The orbiter weighs 2,379 kgs. The orbiter is designed to maintain communications with both the IDSN which is the Indian Deep Space Network and the lander. The life expectancy of the Chandrayaan 2 orbiter is one year until which it will be aligned in the lunar orbit. The lander of the mission weighs 1,471 kg and it has been named after Dr. Vikram Sarabhai. The lander is functioned to communicate with the orbiter, rover as well as the IDSN.
The main responsibility of the lander is to make sure that Chandrayaan 2 has a normal and technically smooth landing on the surface of the moon. Now, coming to the rover, it is the lightest weighted part of the spacecraft weighing just 27 kgs.
The rover is designed to ensure communication with only the lander. It is made up of 6 wheels. It is robotic built equipment and has the capability to traverse around 500 meters on the lunar surface. The best part of the rover is that it completely utilises solar energy for all its operations and functionalities.
Other technical features inbuilt in Chandrayaan 2 include high resolution cameras and spectrometers, 3D mapping cameras, etc. Spectrometers again are of two types, soft x-ray spectrometers and infrared spectrometers. The specific purposes of these elements on the spacecraft are explained here in detail.
High resolution cameras for the most basic purpose of capturing the surface features of moon, the terrain composition and chemical composition of the land. X-ray spectrometers work into the rock particles, their presence and composition on the lunar surface. Infrared spectrometers are held for the purpose of identifying the presence of water on the lunar surface plus the composition of mineral particles.
These parameters have already been studied and analysis and testing done in Chandrayaan 1 mission, but the second mission is to take these findings a step further and go deep into the research aspect of the earlier project. The CTTC or Central Tool Room and Training centre based out of Bhubaneswar is to be credited for the physical construction part of the GSLV Mark 3.
The way ahead
Senior scientists at ISRO Ritu Karidhal and Vanitha M are the expert masterminds behind Chandrayaan 2. Before the rover makes the designated landing in the south pole region of the moon, the rocket GSLV is tested for a series of maneuvering tests by the ground team experts and then one the lunar atmosphere is explored, the rocket is placed at a trajectory path of about 100 kms away from the surface of the moon.
The rover will be put into immediate action to test the soil particulate matters, the presence of waters, rocks and rocky layers etc. The orbiter is expected to extend a life coverage span of about a year and experiments would be conducted back here for 14 days exactly on earth, which is equivalent to one moon day.
Right from ensuring the soft landing of the rover on the lunar surface to the carrying out of operations and testing, experimenting and researching processes are conducted with precision by the high profile ISRO scientists’ team.

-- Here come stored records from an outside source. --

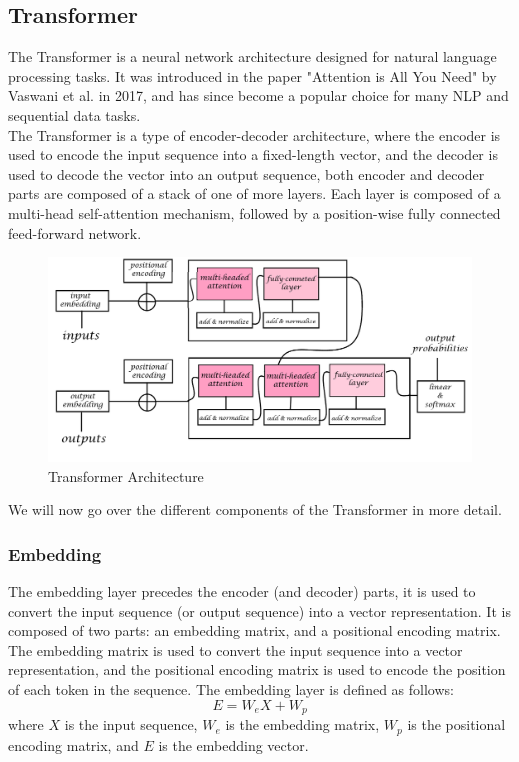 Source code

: \documentclass[a4paper]{sapthesis}
\begin{document}
\subsection{Transformer}
The Transformer is a neural network architecture designed for natural
 language processing tasks. It was introduced in the paper "Attention
  is All You Need" by Vaswani et al. in 2017\cite{attention}, and has since become 
  a popular choice for many NLP and sequential data tasks.\newline \\
 The Transformer
   is a type of encoder-decoder architecture, where the encoder is used 
   to encode the input sequence into a fixed-length vector, and the 
   decoder is used to decode the vector into an output sequence, both 
   encoder and decoder parts are composed of a stack of one of more layers.
    Each layer is composed of a multi-head self-attention mechanism, followed 
  by a position-wise fully connected feed-forward network.\newline
\begin{figure}[h]
  \includegraphics[scale=0.42]{transformer}
  \centering
  \caption{Transformer Architecture}\label{fig:transformer}
  \end{figure}
We will now go over the different components of the Transformer in more
 detail.
\subsubsection{Embedding}
The embedding layer precedes the encoder (and decoder) parts, it is used to convert 
the input sequence (or output sequence) into a vector
 representation. It is composed of two parts: an 
 embedding matrix, and a positional encoding matrix. The embedding matrix
  is used to convert the input sequence into a vector representation, and
   the positional encoding matrix is used to encode the position of each 
   token in the sequence. The embedding layer is defined as follows:
   \begin{equation}
     E = W_{e}X + W_p
     \end{equation}
where $X$ is the input sequence, $W_e$ is the embedding matrix, $W_p$ is the
 positional encoding matrix, and $E$ is the embedding vector.
\end{document}
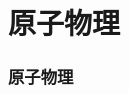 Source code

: \documentclass[../uem_phy_std_q.tex]{subfiles}
\begin{document}
\part{原子物理}

\section{原子物理}
\end{document}
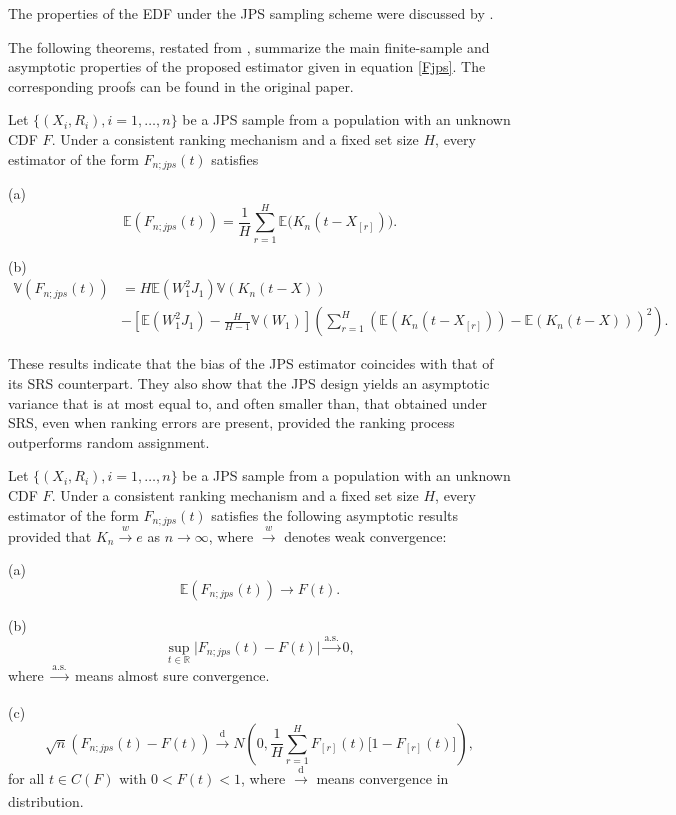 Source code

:\documentclass[twoside]{article}
\begin{document}
The properties of the EDF under the JPS sampling scheme were discussed by \cite{dastbaravarde2016some}.

The following theorems,
 restated from \cite{kouhanestani2025statistical},
 summarize the main finite-sample and asymptotic properties of the proposed estimator given in equation \eqref{Fjps}. The corresponding proofs can be found in the original paper.

\begin{thm} \label{th1}
Let  $\{(X_i,R_i),  i={1},\dots, n\} $ be a JPS sample from a population with  an unknown CDF $F$. Under a consistent ranking mechanism and a fixed set size $H$, every estimator of the form $F_{n;jps}(t)$ satisfies

\noindent\textnormal{(a)} 
\[
\mathbb{E}(F_{n;jps}(t))
=
\frac{1}{H}\sum_{r=1}^{H}
\mathbb{E}\bigl(K_n(t-X_{[r]})\bigr).
\]

\noindent\textnormal{(b)} 
\begin{align*}
\mathbb {V}(F_{n;jps}(t))
&=
H \mathbb {E}(W_1^2 J_1)  \mathbb {V}\left(K_n(t-X)\right) \nonumber \\
&-\left[  \mathbb {E}(W_1^2 J_1)  - \frac{H}{H-1} \mathbb {V}(W_1)\right]\left(  \sum\limits_{r=1}^{H} {\left({\mathbb{E} \left(K_n(t-X_{[r]})\right) - \mathbb{E} \left(K_n(t-X)\right)}\right)}^2  \right).
\end{align*}
\end{thm}

These results indicate that the bias of the JPS estimator coincides with that of its SRS counterpart. They also show that the JPS design yields an asymptotic variance that is at most equal to, and often smaller than, that obtained under SRS, even when ranking errors are present, provided the ranking process outperforms random assignment.



\begin{thm} \label{th2}
Let $\{(X_i,R_i), i=1,\ldots,n\}$ be a JPS sample from a population with an unknown CDF $F$. Under a consistent ranking mechanism and a fixed set size $H$, every estimator of the form $F_{n;jps}(t)$  satisfies the following asymptotic results provided that
$
K_n \xrightarrow{w} e
$
as
$
n \to \infty
$,
where $\xrightarrow{w}$ denotes weak convergence:

\noindent\textnormal{(a)} 
\[
 \mathbb{E}(F_{n;jps}(t)) \xrightarrow[] {} F(t).
\]

\noindent\textnormal{(b)} 
$$\sup_{t \in\mathbb{R} }\big \lvert  F_{n;jps}(t) - F(t) \big \rvert \xrightarrow[]{\text{a.s.}} {0},$$
where $\xrightarrow[]{\text{a.s.}}$ means almost sure convergence.

\noindent\textnormal{(c)} 
$$\sqrt{n} \left( F_{n;jps}(t)-F(t)\right)\xrightarrow[]{\text{d}} N\left( {{0},\frac{{1}}{H}\sum\limits_{r = {1}}^H {{F_{[r]}}(t)[{1} - } {F_{[r]}}(t)]} \right),$$
 for all $t\in C(F)$ with $0<F(t)<1$, where $\xrightarrow[]{\text{d}}$ means convergence in distribution.
\end{thm}
\end{document}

The south polar region of the moon has not been touched by the other countries that have made their footprint appear on the moon. The reason behind this is the presence of relatively higher density of crackers in this part of the moon. It is also known to contain an earlier footprint of the evolution of the solar system and its constituents.
Hence, India has been ahead in the rate race to place its system on the moon, specifically in the south Polar Regions and also a high precision rover that is going to perform designated tasks and help research squads, students and fellow members to proceed further with their investigations and studies on the moon.
Extensive studies involving the terrain and topography of the lunar surface associated with primary testing and analysis of soil, looking for presence of water and exploring various rocky beds and craters is the main purpose of mission Chandrayaan 2.